Location Information

If you do not want us to collect Location Information from your device, please disable the location setting(s) on your device or delete the Apps. Please note that disabling the location setting may affect certain features of the Apps. 

Push Notifications

With your consent, we may send push notifications or alerts to your mobile device. You can deactivate these notifications at any time by changing the notification settings on your mobile device or within our Apps.


We reserve the right to change or replace this Privacy Policy at any time. Please check back from time to time to ensure that you are aware of any changes or updates to the notice. We will indicate the Privacy Policy’s effective date at the top of this page. Your continued use of the Services after changes have been posted indicates your consent to and amended terms of the Privacy Policy.

If we make material changes that would impact your use of the Services, we will endeavor to notify you of the changes, such as by posting a notice directly on the Services, by sending an email notification (if you have provided your email address to us), or by any other reasonable method.


If you have any questions or comments about this Privacy Policy, please contact us at [email protected] or by mail at:

Mindstrong, Inc.

303 Bryant Street

Mountain View, CA 94041

(650) 850-7050



  • HIPAA” is the Health Insurance Portability and Accountability Act of 1996 and its implementing regulations.
  • Personal Information” is information that can be used to identify, contact or locate you. Examples of Personal Information such as your name, address, email address, telephone number, unique device identifier of the device you use to access the Services and other information you choose to provide as well as Protected Health Information under HIPAA.
  • Protected Health Information” is a subset of Personal Information that is protected by HIPAA. Your Personal Information is generally Protected Health Information if you are a health plan member or a patient of an Organization that is a “covered entity” under HIPAA and we are a “business associate” of the Organization under the Organization Agreement.
  • Location Information” is information that can be used to locate the device you use to access the Services. Location Information may include: (i) with your consent, the location of the device derived from GPS or WiFi use; (ii) the IP address of the device or internet service used to access the Services, and (iii) other information made available by a user or others that indicates the current or prior location of the user. Generally, we consider Location Information to be Personal Information unless the information is not Personal Information under applicable law.
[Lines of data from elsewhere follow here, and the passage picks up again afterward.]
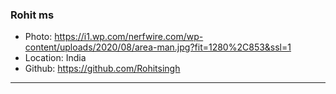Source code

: ### Rohit ms
- Photo: https://i1.wp.com/nerfwire.com/wp-content/uploads/2020/08/area-man.jpg?fit=1280%2C853&ssl=1
- Location: India
- Github: https://github.com/Rohitsingh
***
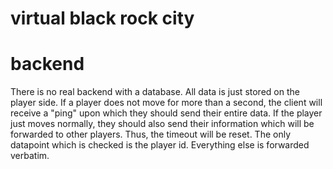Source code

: # virtual black rock city


# backend
There is no real backend with a database. All data is just stored on the player side.
If a player does not move for more than a second, the client will receive a "ping" upon which they should send their entire data.
If the player just moves normally, they should also send their information which will be forwarded to other players. Thus, the timeout will be reset.
The only datapoint which is checked is the player id. Everything else is forwarded verbatim.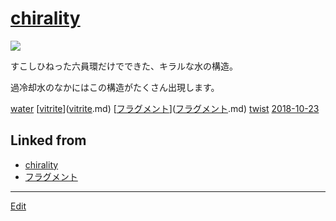# [chirality](chirality.md)

![](https://i.gyazo.com/b20a991dbfbf3df77180b408e51a3f0d.jpg)

すこしひねった六員環だけでできた、キラルな水の構造。

過冷却水のなかにはこの構造がたくさん出現します。



[water](water.md) [[vitrite](vitrite.md)]([vitrite](vitrite.md).md) [[フラグメント](フラグメント.md)]([フラグメント](フラグメント.md).md) [twist](twist.md)  [2018-10-23](2018-10-23.md) 



## Linked from

* [chirality](chirality.md)
* [フラグメント](フラグメント.md)


----
[Edit](https://github.com/vitroid/vitroid.github.io/edit/master/MD/chirality.md)
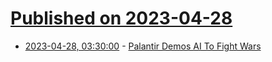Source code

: # [Published on 2023-04-28](index.md)

* [2023-04-28, 03:30:00](https://news.slashdot.org/story/23/04/27/2251237/palantir-demos-ai-to-fight-wars?utm_source=rss1.0mainlinkanon&utm_medium=feed) - [Palantir Demos AI To Fight Wars](https://news.slashdot.org/story/23/04/27/2251237/palantir-demos-ai-to-fight-wars?utm_source=rss1.0mainlinkanon&utm_medium=feed)
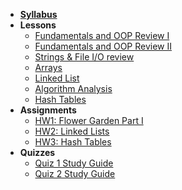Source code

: - **[Syllabus](ReadMe.md)**
- **Lessons**
  - [Fundamentals and OOP Review I](Lessons/Lesson1.md)
  - [Fundamentals and OOP Review II](Lessons/Lesson2.md)
  - [Strings & File I/O review](Lessons/Lesson3.md)
  - [Arrays](Lessons/Lesson4.md)
  - [Linked List](Lessons/Lesson5.md)
  - [Algorithm Analysis](Lessons/Lesson6.md)
  - [Hash Tables](Lessons/Lesson7.md)
- **Assignments**
  - [HW1: Flower Garden Part I](Lessons/HW1.md)
  - [HW2: Linked Lists](Lessons/HW2.md)
  - [HW3: Hash Tables](Lessons/HW3.md)
- **Quizzes**
  - [Quiz 1 Study Guide](Lessons/Quiz1.md)
  - [Quiz 2 Study Guide](Lessons/Quiz2.md)

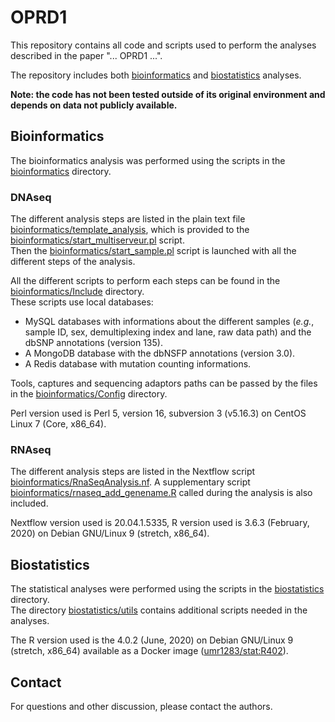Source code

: # OPRD1
<!-- badges: start -->
<!-- badges: end -->

This repository contains all code and scripts used to perform the analyses described in the paper "... OPRD1 ...".

The repository includes both [bioinformatics](bioinformatics) and [biostatistics](biostatistics) analyses.

**Note: the code has not been tested outside of its original environment and depends on data not publicly available.**

## Bioinformatics

The bioinformatics analysis was performed using the scripts in the [bioinformatics](bioinformatics) directory.

### DNAseq
The different analysis steps are listed in the plain text file [bioinformatics/template_analysis](bioinformatics/template_analysis), which is provided to the [bioinformatics/start_multiserveur.pl](bioinformatics/start_multiserveur.pl) script.  
Then the [bioinformatics/start_sample.pl](bioinformatics/start_sample.pl) script is launched with all the different steps of the analysis.

All the different scripts to perform each steps can be found in the [bioinformatics/Include](bioinformatics/Include) directory.  
These scripts use local databases:  
- MySQL databases with informations about the different samples (*e.g.*, sample ID, sex, demultiplexing index and lane, raw data path) and the dbSNP annotations (version 135).  
- A MongoDB database with the dbNSFP annotations (version 3.0).  
- A Redis database with mutation counting informations.

Tools, captures and sequencing adaptors paths can be passed by the files in the [bioinformatics/Config](bioinformatics/Config) directory.

Perl version used is Perl 5, version 16, subversion 3 (v5.16.3) on CentOS Linux 7 (Core, x86_64).

### RNAseq
The different analysis steps are listed in the Nextflow script [bioinformatics/RnaSeqAnalysis.nf](bioinformatics/RnaSeqAnalysis.nf). A supplementary script [bioinformatics/rnaseq_add_genename.R](bioinformatics/rnaseq_add_genename.R) called during the analysis is also included.

Nextflow version used is 20.04.1.5335, R version used is 3.6.3 (February, 2020) on Debian GNU/Linux 9 (stretch, x86_64).

## Biostatistics

The statistical analyses were performed using the scripts in the [biostatistics](biostatistics) directory.  
The directory [biostatistics/utils](biostatistics/utils) contains additional scripts needed in the analyses.

The R version used is the 4.0.2 (June, 2020) on Debian GNU/Linux 9 (stretch, x86_64) available as a Docker image ([umr1283/stat:R402](https://hub.docker.com/r/umr1283/stat)).

## Contact

For questions and other discussion, please contact the authors.

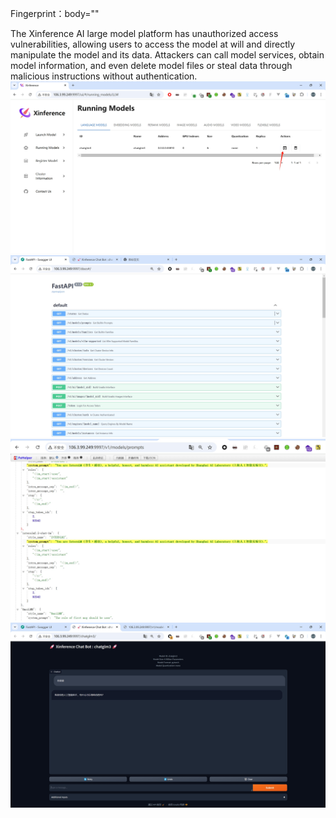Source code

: Fingerprint：body="<title>Xinference</title>" 

The Xinference AI large model platform has unauthorized access vulnerabilities, allowing users to access the model at will and directly manipulate the model and its data. Attackers can call model services, obtain model information, and even delete model files or steal data through malicious instructions without authentication.
![image](Xin1.png)
![image](Xin2.png)
![image](Xin3.png)
![image](Xin4.png)





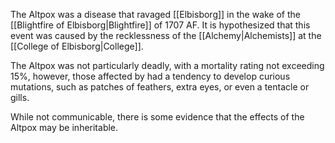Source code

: The Altpox was a disease that ravaged [[Elbisborg]] in the wake of the [[Blightfire of Elbisborg|Blightfire]] of 1707 AF. It is hypothesized that this event was caused by the recklessness of the [[Alchemy|Alchemists]] at the [[College of Elbisborg|College]].

The Altpox was not particularly deadly, with a mortality rating not exceeding 15%, however, those affected by had a tendency to develop curious mutations, such as patches of feathers, extra eyes, or even a tentacle or gills. 

While not communicable, there is some evidence that the effects of the Altpox may be inheritable.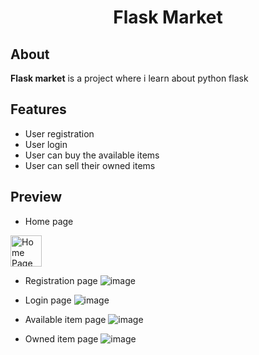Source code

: <h1 align="center">Flask Market</h1>

## About
**Flask market** is a project where i learn about python flask

## Features
* User registration
* User login
* User can buy the available items
* User can sell their owned items

## Preview
* Home page
<img src="https://user-images.githubusercontent.com/50564780/147642825-cf3166b6-13a7-4534-959a-dc2670de6e5e.png" width="50" alt="Home Page">

* Registration page
![image](https://user-images.githubusercontent.com/50564780/147643503-eca1ddc1-9975-48f3-bfe5-3ec84f2c2d23.png)

* Login page
![image](https://user-images.githubusercontent.com/50564780/147643561-1353aa62-730d-43c4-bf28-666a2fd17ea4.png)

* Available item page
![image](https://user-images.githubusercontent.com/50564780/147643724-7dc01fe4-7903-4e31-a83e-6774d2b6a0bf.png)

* Owned item page
![image](https://user-images.githubusercontent.com/50564780/147643794-bd6cd90f-aca3-4a65-8da3-b2320f1a3354.png)

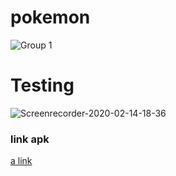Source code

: # pokemon

![Group 1](https://user-images.githubusercontent.com/36758965/74527585-b3c57500-4f58-11ea-88a1-9e02ba3c5c5f.png)


# Testing
![Screenrecorder-2020-02-14-18-36](https://user-images.githubusercontent.com/36758965/74527986-b1174f80-4f59-11ea-863e-6493ec4de017.gif)

### link apk
[a link](https://drive.google.com/open?id=123oBjjzLhPTT6u-BUbpnf18n1G4KMAyO)
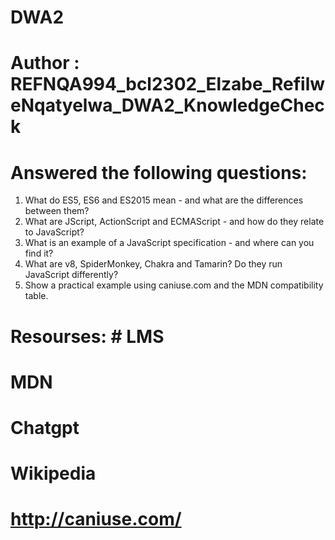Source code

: # DWA2
# Author : REFNQA994_bcl2302_Elzabe_RefilweNqatyelwa_DWA2_KnowledgeCheck
# Answered the following questions:
1. What do ES5, ES6 and ES2015 mean - and what are the differences between them?
2. What are JScript, ActionScript and ECMAScript - and how do they relate to JavaScript?
3. What is an example of a JavaScript specification - and where can you find it?
4. What are v8, SpiderMonkey, Chakra and Tamarin? Do they run JavaScript differently?
5. Show a practical example using caniuse.com and the MDN compatibility table.

# Resourses: # LMS
# MDN
# Chatgpt
# Wikipedia
# http://caniuse.com/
For more information about how you can control the collection of Location Information, please see “Your Choices” above.
  • Activity Data” is information that we collect about how you use the Services, including the following:
  • Communications: We collect information about how you communicate with your health care provider on the Services.
  • Other Functionality: We collect information associated with the performance exercises you take on the Services, the events and notes that you track on the Services, such as your medications and sleep habits, and other functionality that we may offer from time to time.
  • Non-Personal Information” is information that we collect, but it cannot be used to identify, contact or locate you. For example, your web browser type, operating system and mobile device model are Non-Personal Information. However, if we link Non-Personal Information to your Personal Information, we will treat such linked information as Personal Information in accordance with this Privacy Policy.
  • Log Data” is information that we automatically collect about your use of the Services and your mobile device. This type of information does not usually, by itself, uniquely identify an individual. It may include your IP address, web browser and operating system, device model and manufacturer, hardware or other device model number, mobile network information and time spent connected via an App or viewing a webpage. Generally, we do not consider Log Data to be Personal Information unless the Log Data is Personal Information under applicable law or linked to Personal Information for so long as it is linked.